It’s Never Completely Broken, It’s Never Completely Fixed

images1-150x150You’ve heard the saying, “The squeaky wheel gets the grease.”? Do you have any squeaky wheels in your church? I know I have in mine. There have been times when I didn’t want to give the squeaky wheel grease but instead the boot! In a larger church the senior pastor has more buffers (associates) between he and the squeakers than the pastor of a smaller church. Someone once said that ignorance is bliss, but if you pastor a smaller church you’re not ignorant about anything that goes on in your church. It all reaches your desk. All the complaints, all the great ideas, all the squeaky wheels.

Over the years I have pastored in five different churches. In each church there has been someone who felt (and felt a need to tell me) that my church was “drifting aimlessly on the ocean”, “totally out of touch with the needs of people”, “going to hell in a hand basket.” And you know…sometimes I would believe them. Until I had enough sense to stop and take an inventory of what was going on in the church that was good, that was working, that was bearing fruit. There’s always something you can find that is good. Part of leading a church is remembering that it is never completely broken, and it’s never completely fixed.

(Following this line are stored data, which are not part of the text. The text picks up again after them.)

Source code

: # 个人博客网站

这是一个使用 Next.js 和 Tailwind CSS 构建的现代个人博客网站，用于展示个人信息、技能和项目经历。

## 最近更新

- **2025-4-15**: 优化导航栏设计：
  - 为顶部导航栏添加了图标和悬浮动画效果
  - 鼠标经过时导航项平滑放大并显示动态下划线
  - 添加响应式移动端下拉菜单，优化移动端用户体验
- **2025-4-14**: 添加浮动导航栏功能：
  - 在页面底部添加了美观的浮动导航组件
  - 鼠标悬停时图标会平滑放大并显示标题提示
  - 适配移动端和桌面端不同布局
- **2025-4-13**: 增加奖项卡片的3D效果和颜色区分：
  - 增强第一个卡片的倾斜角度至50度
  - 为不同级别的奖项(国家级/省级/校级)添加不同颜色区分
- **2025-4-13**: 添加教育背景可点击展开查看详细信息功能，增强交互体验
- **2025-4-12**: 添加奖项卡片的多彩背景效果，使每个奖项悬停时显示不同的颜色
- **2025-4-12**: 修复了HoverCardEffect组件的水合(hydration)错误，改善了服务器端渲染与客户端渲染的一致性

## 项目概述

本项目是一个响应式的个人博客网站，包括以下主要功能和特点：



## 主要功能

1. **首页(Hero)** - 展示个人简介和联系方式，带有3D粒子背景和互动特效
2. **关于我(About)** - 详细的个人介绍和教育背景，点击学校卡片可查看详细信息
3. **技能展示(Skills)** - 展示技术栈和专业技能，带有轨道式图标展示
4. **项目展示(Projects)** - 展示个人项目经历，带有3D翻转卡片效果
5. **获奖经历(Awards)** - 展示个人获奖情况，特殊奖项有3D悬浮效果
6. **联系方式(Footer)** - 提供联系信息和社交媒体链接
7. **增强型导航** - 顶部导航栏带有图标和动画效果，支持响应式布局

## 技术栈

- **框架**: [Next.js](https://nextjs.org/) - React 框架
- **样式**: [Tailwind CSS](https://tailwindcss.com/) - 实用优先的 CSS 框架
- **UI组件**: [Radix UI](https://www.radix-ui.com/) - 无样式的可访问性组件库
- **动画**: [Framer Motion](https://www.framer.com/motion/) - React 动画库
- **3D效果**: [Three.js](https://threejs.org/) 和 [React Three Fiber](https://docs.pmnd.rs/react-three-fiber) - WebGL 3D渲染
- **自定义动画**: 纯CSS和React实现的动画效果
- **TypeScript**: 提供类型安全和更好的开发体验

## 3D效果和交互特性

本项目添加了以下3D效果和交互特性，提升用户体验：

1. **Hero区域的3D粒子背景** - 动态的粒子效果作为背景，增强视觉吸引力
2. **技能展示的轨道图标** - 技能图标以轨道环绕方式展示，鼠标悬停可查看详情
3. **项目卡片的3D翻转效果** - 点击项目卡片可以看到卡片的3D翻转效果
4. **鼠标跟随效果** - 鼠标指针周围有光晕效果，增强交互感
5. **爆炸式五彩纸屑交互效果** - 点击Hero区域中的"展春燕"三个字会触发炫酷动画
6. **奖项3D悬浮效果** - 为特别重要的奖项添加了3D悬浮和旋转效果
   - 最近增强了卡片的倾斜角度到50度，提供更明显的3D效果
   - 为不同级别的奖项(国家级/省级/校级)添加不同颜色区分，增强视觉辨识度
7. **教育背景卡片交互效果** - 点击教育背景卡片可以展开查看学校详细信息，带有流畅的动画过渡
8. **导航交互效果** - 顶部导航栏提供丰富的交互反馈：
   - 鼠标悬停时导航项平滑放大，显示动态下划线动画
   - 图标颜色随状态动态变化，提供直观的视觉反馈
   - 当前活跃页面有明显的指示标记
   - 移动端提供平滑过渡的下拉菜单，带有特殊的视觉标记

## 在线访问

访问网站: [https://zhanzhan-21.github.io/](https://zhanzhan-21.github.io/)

There will always be those squeaky wheels that feel everything is wrong in your church. That’s never a true assessment. And don’t forget, if someone says “There’s a lot of people that feel the same way I do”, he’s usually referring to himself, his spouse, and maybe one other person.

While it’s true that a church always has things it needs to work on (never totally fixed), it’s also true that there are good things going on as well (never totally broken). Don’t let the complainers suck the joy and objectivity out of you. Draw up a list of what is good, what is working, who is being blessed, and what your church does well. Remember, it’s never completely fixed and it’s never, never completely broken.